Auffällig ist, mit welcher Verve die Regierung von Myung-bak seit über einem Jahr den G20-Gipfel vorbereitet und dabei massive Propaganda wie auch eine kulturelle Neuorientierung forciert hat. Das Ganze fing mit der Einführung des »rechts stehen, links gehen« an allen Rolltreppen an. Alle »Hochkulturen« aus Europa und den USA hätten diese Regelung, und Südkorea, das nun zu diesen »Hochkulturen« aufgestiegen sei, könne sich dem nicht entziehen. Auch wurde behauptet, dass solch ein öffentliches Verhalten schon in der ­alten königlichen Zeit auf der Straße üblich gewesen sei. Schnell kamen weitere Maßnahmen zur Disziplinierung der Bevölkerung hinzu. Von der Aufforderung, ausländische Besucher überall mit einem offenen Lächeln zu begrüßen – was eigentlich der reservierten Etikette der koreanischen Gesellschaft widerspricht –, bis hin zum mit angeblicher Geruchsbelästigung der Besucher begründeten Verbot, den eigenen Müll während des Gipfels auf die Straße zu stellen, reichte dabei das Repertoire.

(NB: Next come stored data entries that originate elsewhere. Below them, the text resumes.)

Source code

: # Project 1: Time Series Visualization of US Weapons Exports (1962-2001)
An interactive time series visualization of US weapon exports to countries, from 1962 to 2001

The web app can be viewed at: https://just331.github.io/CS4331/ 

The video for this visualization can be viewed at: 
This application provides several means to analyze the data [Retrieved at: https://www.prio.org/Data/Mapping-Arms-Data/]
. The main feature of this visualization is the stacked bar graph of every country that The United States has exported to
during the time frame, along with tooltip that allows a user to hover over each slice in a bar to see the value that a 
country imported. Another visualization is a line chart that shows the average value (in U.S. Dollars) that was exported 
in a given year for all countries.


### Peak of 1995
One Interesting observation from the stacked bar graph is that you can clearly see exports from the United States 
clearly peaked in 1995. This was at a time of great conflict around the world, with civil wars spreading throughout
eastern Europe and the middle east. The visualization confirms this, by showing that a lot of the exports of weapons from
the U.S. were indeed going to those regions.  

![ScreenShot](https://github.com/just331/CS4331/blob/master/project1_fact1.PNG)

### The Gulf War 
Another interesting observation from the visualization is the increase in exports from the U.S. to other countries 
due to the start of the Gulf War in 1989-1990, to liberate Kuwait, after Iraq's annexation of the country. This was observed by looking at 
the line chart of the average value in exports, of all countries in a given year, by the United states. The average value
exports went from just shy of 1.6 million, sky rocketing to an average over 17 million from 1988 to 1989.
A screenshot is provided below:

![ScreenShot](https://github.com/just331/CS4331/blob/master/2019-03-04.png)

Die Lächeln-Kampagne und Maßnahmen wie das Müll-Verbot werden von einem massiven Kulturnationalismus begleitet. Viele Linke fürchten, dass sich hier eine kulturelle Wende hin zu einer neuen Autokratie abzeichnet. »All diese Maßnahmen der Disziplinierung und Einschwörung auf ein sauberes und gehorsames Südkorea sind eine andere Form der nordkoreanischen Juche-Ideologie«, meint Shinichi, ein Japaner, der seit knapp 25 Jahren in Seoul lebt. »Hier wird das dem Konfuzianismus inhärente Hierarchiedenken mit einer modernen nationalistischen Ideologie verknüpft. Alles deutet darauf hin, dass Myung-bak die Gesellschaft in eine moderne Autokratie umwandeln will, koste es, was es wolle«, erklärt er.

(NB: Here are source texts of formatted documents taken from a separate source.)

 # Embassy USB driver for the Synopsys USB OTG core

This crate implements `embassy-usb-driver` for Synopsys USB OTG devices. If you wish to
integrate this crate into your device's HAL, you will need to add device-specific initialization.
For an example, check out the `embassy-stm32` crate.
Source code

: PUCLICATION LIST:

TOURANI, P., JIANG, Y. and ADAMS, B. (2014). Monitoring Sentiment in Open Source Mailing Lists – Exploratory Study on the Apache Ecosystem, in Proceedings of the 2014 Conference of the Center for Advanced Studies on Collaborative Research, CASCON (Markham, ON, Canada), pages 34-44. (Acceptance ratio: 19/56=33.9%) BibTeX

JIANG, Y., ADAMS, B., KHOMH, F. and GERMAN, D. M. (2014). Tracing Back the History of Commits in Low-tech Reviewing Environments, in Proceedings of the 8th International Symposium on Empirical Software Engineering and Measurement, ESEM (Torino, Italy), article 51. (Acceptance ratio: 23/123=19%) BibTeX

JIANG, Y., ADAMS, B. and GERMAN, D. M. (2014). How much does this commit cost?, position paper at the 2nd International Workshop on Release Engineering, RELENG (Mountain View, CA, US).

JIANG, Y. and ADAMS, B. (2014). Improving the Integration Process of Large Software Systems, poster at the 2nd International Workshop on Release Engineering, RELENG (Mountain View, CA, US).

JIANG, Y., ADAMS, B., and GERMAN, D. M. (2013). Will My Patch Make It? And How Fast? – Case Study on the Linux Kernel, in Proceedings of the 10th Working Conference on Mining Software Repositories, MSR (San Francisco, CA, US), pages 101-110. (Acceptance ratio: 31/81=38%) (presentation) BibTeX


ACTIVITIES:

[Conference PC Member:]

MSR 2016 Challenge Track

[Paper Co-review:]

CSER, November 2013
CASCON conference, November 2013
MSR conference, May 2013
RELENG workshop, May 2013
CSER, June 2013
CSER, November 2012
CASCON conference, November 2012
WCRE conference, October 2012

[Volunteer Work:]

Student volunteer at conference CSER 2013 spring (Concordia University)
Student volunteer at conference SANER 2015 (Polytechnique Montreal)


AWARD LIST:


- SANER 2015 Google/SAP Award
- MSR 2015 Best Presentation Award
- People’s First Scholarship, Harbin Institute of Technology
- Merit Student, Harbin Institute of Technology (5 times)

Selbst die traditionell koreanischen Straßenhändler wurden, wie auch die Obdachlosen, aus der Innenstadt vertrieben. Der Höhepunkt der nationalistischen Kampagne wurde gut eine Woche vor dem Gipfel erreicht, als die Abschiebung von illegalen migrantischen Arbeitern als »Konjunkturmaßnahme« und »Eindämmung der Kriminalität« verkauft wurde.

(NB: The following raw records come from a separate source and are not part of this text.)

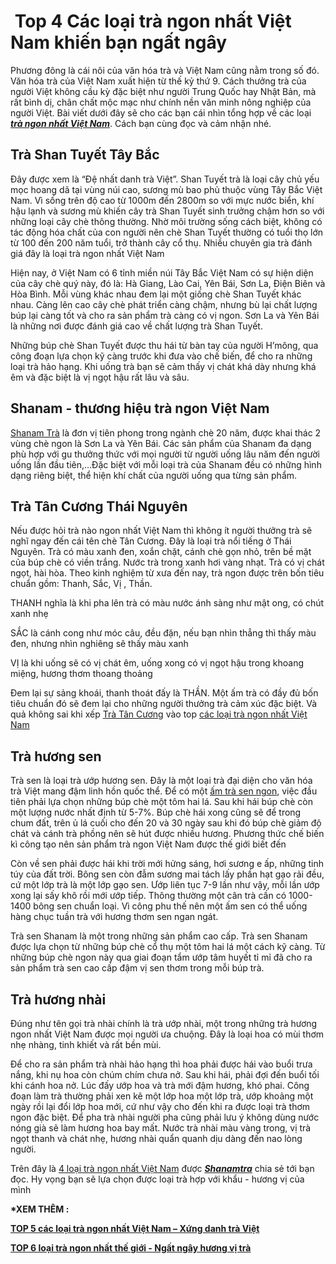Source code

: <h1 class="reblog-title">&nbsp;Top 4 Các loại trà ngon nhất Việt Nam khiến bạn ngất ngây</h1>

<div class="reblog-content">
<p>Phương đông là cái nôi của văn hóa trà và Việt Nam cũng nằm trong số đó. Văn hóa trà của Việt Nam xuất hiện từ thế kỷ thứ 9. Cách thưởng trà của người Việt không cầu kỳ đặc biệt như người Trung Quốc hay Nhật Bản, mà rất bình dị, chân chất mộc mạc như chính nền văn minh nông nghiệp của người Việt. Bài viết dưới đây sẽ cho các bạn cái nhìn tổng hợp về các loại <em><strong><a href="https://t.umblr.com/redirect?z=https%3A%2F%2Fwww.linkedin.com%2Fpulse%2Fcac-loai-tra-ngon-nhat-viet-nam-tra-shanam&amp;t=ZWQ1YzU2MjNjYzM3Y2M5ODdlNDY5MWZmZjBmYmJmNzk3ZDM0NjlmMSx6UldiZUc2dQ%3D%3D&amp;p=&amp;m=0">trà ngon nhất Việt Nam</a></strong></em>. Cách bạn cùng đọc và cảm nhận nhé.</p>

<h2>Trà Shan Tuyết Tây Bắc</h2>

<p>Đây được xem là &ldquo;Đệ nhất danh trà Việt&rdquo;. Shan Tuyết trà là loại cây chủ yếu mọc hoang dã tại vùng núi cao, sương mù bao phủ thuộc vùng Tây Bắc Việt Nam. Vì sống trên độ cao từ 1000m đến 2800m so với mực nước biển, khí hậu lạnh và sương mù khiến cây trà Shan Tuyết sinh trưởng chậm hơn so với những loại cây chè thông thường. Nhờ môi trường sống cách biệt, không có tác động hóa chất của con người nên chè Shan Tuyết thường có tuổi thọ lớn từ 100 đến 200 năm tuổi, trở thành cây cổ thụ. Nhiều chuyên gia trà đánh giá đây là loại trà ngon nhất Việt Nam</p>

<p>Hiện nay, ở Việt Nam có 6 tỉnh miền núi Tây Bắc Việt Nam có sự hiện diện của cây chè quý này, đó là: Hà Giang, Lào Cai, Yên Bái, Sơn La, Điện Biên và Hòa Bình. Mỗi vùng khác nhau đem lại một giống chè Shan Tuyết khác nhau. Càng lên cao cây chè phát triển càng chậm, nhưng bù lại chất lượng búp lại càng tốt và cho ra sản phẩm trà càng có vị ngon. Sơn La và Yên Bái là những nơi được đánh giá cao về chất lượng trà Shan Tuyết.</p>

<p>Những búp chè Shan Tuyết được thu hái từ bàn tay của người H&rsquo;mông, qua công đoạn lựa chọn kỹ càng trước khi đưa vào chế biến, để cho ra những loại trà hảo hạng. Khi uống trà bạn sẽ cảm thấy vị chát khá dày nhưng khá êm và đặc biệt là vị ngọt hậu rất lâu và sâu.</p>

<h2>Shanam - thương hiệu trà ngon Việt Nam</h2>

<p><a href="https://t.umblr.com/redirect?z=https%3A%2F%2Fshanam.com.vn&amp;t=N2M1ZTFjOGFiNjFiOWE0ZGEyODkyYWMyOTA4NWFkY2E5ZWUxYzExNyx6UldiZUc2dQ%3D%3D&amp;p=&amp;m=0">Shanam Trà</a> là đơn vị tiên phong trong ngành chè 20 năm, được khai thác 2 vùng chè ngon là Sơn La và Yên Bái. Các sản phẩm của Shanam đa dạng phù hợp với gu thưởng thức với mọi người từ người uống lâu năm đến người uống lần đầu tiên,&hellip;Đặc biệt với mỗi loại trà của Shanam đều có những hình dạng riêng biệt, thể hiện khí chất của người uống qua từng sản phẩm.</p>

<h2>Trà Tân Cương Thái Nguyên</h2>

<p>Nếu được hỏi trà nào ngon nhất Việt Nam thì không ít người thưởng trà sẽ nghĩ ngay đến cái tên chè Tân Cương. Đây là loại trà nổi tiếng ở Thái Nguyên. Trà có màu xanh đen, xoắn chặt, cánh chè gọn nhỏ, trên bề mặt của búp chè có viền trắng. Nước trà trong xanh hơi vàng nhạt. Trà có vị chát ngọt, hài hòa. Theo kinh nghiệm từ xưa đến nay, trà ngon được trên bốn tiêu chuẩn gồm: Thanh, Sắc, Vị , Thần.</p>

<p>THANH nghĩa là khi pha lên trà có màu nước ánh sàng như mật ong, có chút xanh nhẹ</p>

<p>SẮC là cánh cong như móc câu, đều đặn, nếu bạn nhìn thẳng thì thấy màu đen, nhưng nhìn nghiêng sẽ thấy màu xanh</p>

<p>VỊ là khi uống sẽ có vị chát êm, uống xong có vị ngọt hậu trong khoang miệng, hương thơm thoang thoảng</p>

<p>Đem lại sự sảng khoái, thanh thoát đấy là THẦN. Một ấm trà có đầy đủ bốn tiêu chuẩn đó sẽ đem lại cho những người thưởng trà cảm xúc đặc biệt. Và quả không sai khi xếp <a href="https://t.umblr.com/redirect?z=https%3A%2F%2Fvi.wikipedia.org%2Fwiki%2FTr%25C3%25A0_T%25C3%25A2n_C%25C6%25B0%25C6%25A1ng&amp;t=MzYwNWE2NzVhYzNjNTFiNjFkMzYzMzA2OTg2NDRmMTlkMjU3OTNlMix6UldiZUc2dQ%3D%3D&amp;p=&amp;m=0">Trà Tân Cương</a> vào top <a href="https://t.umblr.com/redirect?z=https%3A%2F%2Flinkhay.com%2Flink%2F2264466%2Fcung-tim-hieu-cac-loai-tra-ngon-cua-viet-nam-thuong-thuc-mua-trung-thu-nao-lien-he-0866614468-https-www-facebook-com-trauongcaocap-de-mua-tra-ngon-nhe-cac-ban&amp;t=ZTIwOGUxODg1ZmM3MTM0NDY3NDQyOWNlODgyMzYxZDM3NWI2NjA1Yix6UldiZUc2dQ%3D%3D&amp;p=&amp;m=0">các loại trà ngon nhất Việt Nam </a></p>

<h2>Trà hương sen</h2>

<p>Trà sen là loại trà ướp hương sen. Đây là một loại trà đại diện cho văn hóa trà Việt mang đậm linh hồn quốc thể. Để có một <a href="https://t.umblr.com/redirect?z=https%3A%2F%2Fmedium.com%2F%40shanamtra%2Fcac-loai-tra-ngon-nhat-viet-nam-ban-thuong-thuc-bao-nhieu-loai-roi-d39c8879751a&amp;t=NmIwOWNiY2JkYTQzY2E5ZjA5OGNhMmVhNjU5YzVlODlkNzY2MzljOCx6UldiZUc2dQ%3D%3D&amp;p=&amp;m=0">ấm trà sen ngon</a>, việc đầu tiên phải lựa chọn những búp chè một tôm hai lá. Sau khi hái búp chè còn một lượng nước nhất định từ 5-7%. Búp chè hái xong cũng sẽ để trong chum đất, trên ủ lá cuối cho đến 20 và 30 ngày sau khi đó búp chè giảm độ chát và cánh trà phồng nên sẽ hút được nhiều hương. Phương thức chế biến kì công tạo nên sản phẩm trà ngon Việt Nam được thế giới biết đến</p>

<p>Còn về sen phải được hái khi trời mới hửng sáng, hơi sương e ấp, những tinh túy của đất trời. Bông sen còn đẫm sương mai tách lấy phần hạt gạo rải đều, cứ một lớp trà là một lớp gạo sen. Ướp liên tục 7-9 lần như vậy, mỗi lần ướp xong lại sấy khô rồi mới ướp tiếp. Thông thường một cân trà cần có 1000-1400 bông sen chuẩn loại. Vì công phu thế nên một ấm sen có thể uống hàng chục tuần trà với hương thơm sen ngan ngát.</p>

<p>Trà sen Shanam là một trong những sản phẩm cao cấp. Trà sen Shanam được lựa chọn từ những búp chè cổ thụ một tôm hai lá một cách kỹ càng. Từ những búp chè ngon này qua giai đoạn tẩm ướp tâm huyết tỉ mỉ đã cho ra sản phẩm trà sen cao cấp đậm vị sen thơm trong mỗi búp trà.</p>

<h2>Trà hương nhài</h2>

<p>Đúng như tên gọi trà nhài chính là trà ướp nhài, một trong những trà hương ngon nhất Việt Nam được mọi người ưa chuộng. Đây là loại hoa có mùi thơm nhẹ nhàng, tinh khiết và rất bền mùi.</p>

<p>Để cho ra sản phẩm trà nhài hảo hạng thì hoa phải được hái vào buổi trưa nắng, khi nụ hoa còn chúm chím chưa nở. Sau khi hái, phải đợi đến buổi tối khi cánh hoa nở. Lúc đấy ướp hoa và trà mới đậm hương, khó phai. Công đoạn làm trà thường phải xen kẽ một lớp hoa một lớp trà, ướp khoảng một ngày rồi lại đổi lớp hoa mới, cứ như vậy cho đến khi ra được loại trà thơm ngon đặc biệt. Để pha trà nhài người pha cũng phải lưu ý không dùng nước nóng già sẽ làm hương hoa bay mất. Nước trà nhài màu vàng trong, vị trà ngọt thanh và chát nhẹ, hương nhài quẩn quanh dịu dàng đến nao lòng người.</p>

<p>Trên đây là <a href="https://t.umblr.com/redirect?z=https%3A%2F%2Fplus.google.com%2F104274519625948025481%2Fposts%2FGoWJC8Mtpac&amp;t=YmM2ZWZhNWU3MmI2Zjg2MWY2MDBjZWJlMTc4ZjkzYjk0ZDEwZjg5Nix6UldiZUc2dQ%3D%3D&amp;p=&amp;m=0">4 loại trà ngon nhất Việt Nam</a> được <em><strong><a href="https://github.com/shanamtra">Shanamtra</a></strong></em> chia sẻ tới bạn đọc. Hy vọng bạn sẽ lựa chọn được loại trà hợp với khẩu - hương vị của mình</p>

<p><strong>*XEM THÊM :</strong></p>

<p><strong><a href="https://t.umblr.com/redirect?z=https%3A%2F%2Fshanam.com.vn%2Fcac-loai-tra-ngon-viet-nam.html&amp;t=ZjMxOGE3OTViNzg3ZDM5ZDA0NTgxYmJmYjAyNTJkYmMwNWFjOGNkOCx6UldiZUc2dQ%3D%3D&amp;p=&amp;m=0">TOP 5 các loại trà ngon nhất Việt Nam &ndash; Xứng danh trà Việt</a></strong></p>

<p><strong><a href="https://t.umblr.com/redirect?z=https%3A%2F%2Fshanam.com.vn%2Ftra-ngon-nhat-the-gioi.html&amp;t=N2Y2OTI2NjM1YjVmYzFjMjg3YTlhMTAwZmQzMzIzODBhMWYyYzc3Myx6UldiZUc2dQ%3D%3D&amp;p=&amp;m=0">TOP 6 loại trà ngon nhất thế giới - Ngất ngây hương vị trà</a></strong></p>
</div>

Wenige Tage vor dem Gipfel wurden zwei der am längsten bestreikten Fabriken in Südkorea, teils nach fünf Jahren Ausstand, durch weitreichende Zugeständnisse an die Arbeiter befriedet. Bei den Samsung-Werken, wo die Belegschaft gegen die drohenden Entlassungen protestiert, will der Staat jedoch weiterhin gegen jede Form von Streik vorgehen. Die Opposition wie auch die Gewerkschaften haben bis jetzt keinen adä­quaten Umgang damit gefunden.
Neben dem Verharren in orthodox marxistischen Strukturen, das viele junge Aktivisten abschreckt, ist eine Überalterung der klassischen Arbeiterbewegung zu beobachten. Auch die Studentenbewegung hat dadurch, dass sie sich als unpolitisch begreift, stark an Zugkraft verloren.
Relevante Gruppen bleiben die christlichen und weitere Organisationen, die sich primär den Themen Menschen- und Frauenrechte sowie dem Schutz der Migranten vor Ausbeutung verschrieben haben. Inwiefern diese Gruppen erneut die Führungsrolle in der Opposition gegen eine sich verschärfende autokratische Tendenz einnehmen werden, muss sich zeigen. Viele fürchten die starke Repression, die erneut droht, und so kommen zu Friedensgebeten und Menschenrechtsaktionen derzeit kaum mehr als 40 Personen zusammen.
Dass eine Modernisierung der Bewegung hin zu Kampagnen wie dem internationalen Mayday oder gegen die Gentrifizierung einzelner Stadtteile Seouls diese Probleme lösen kann, wie es in Japan teilweise geschehen ist, muss derzeit eher bezweifelt werden.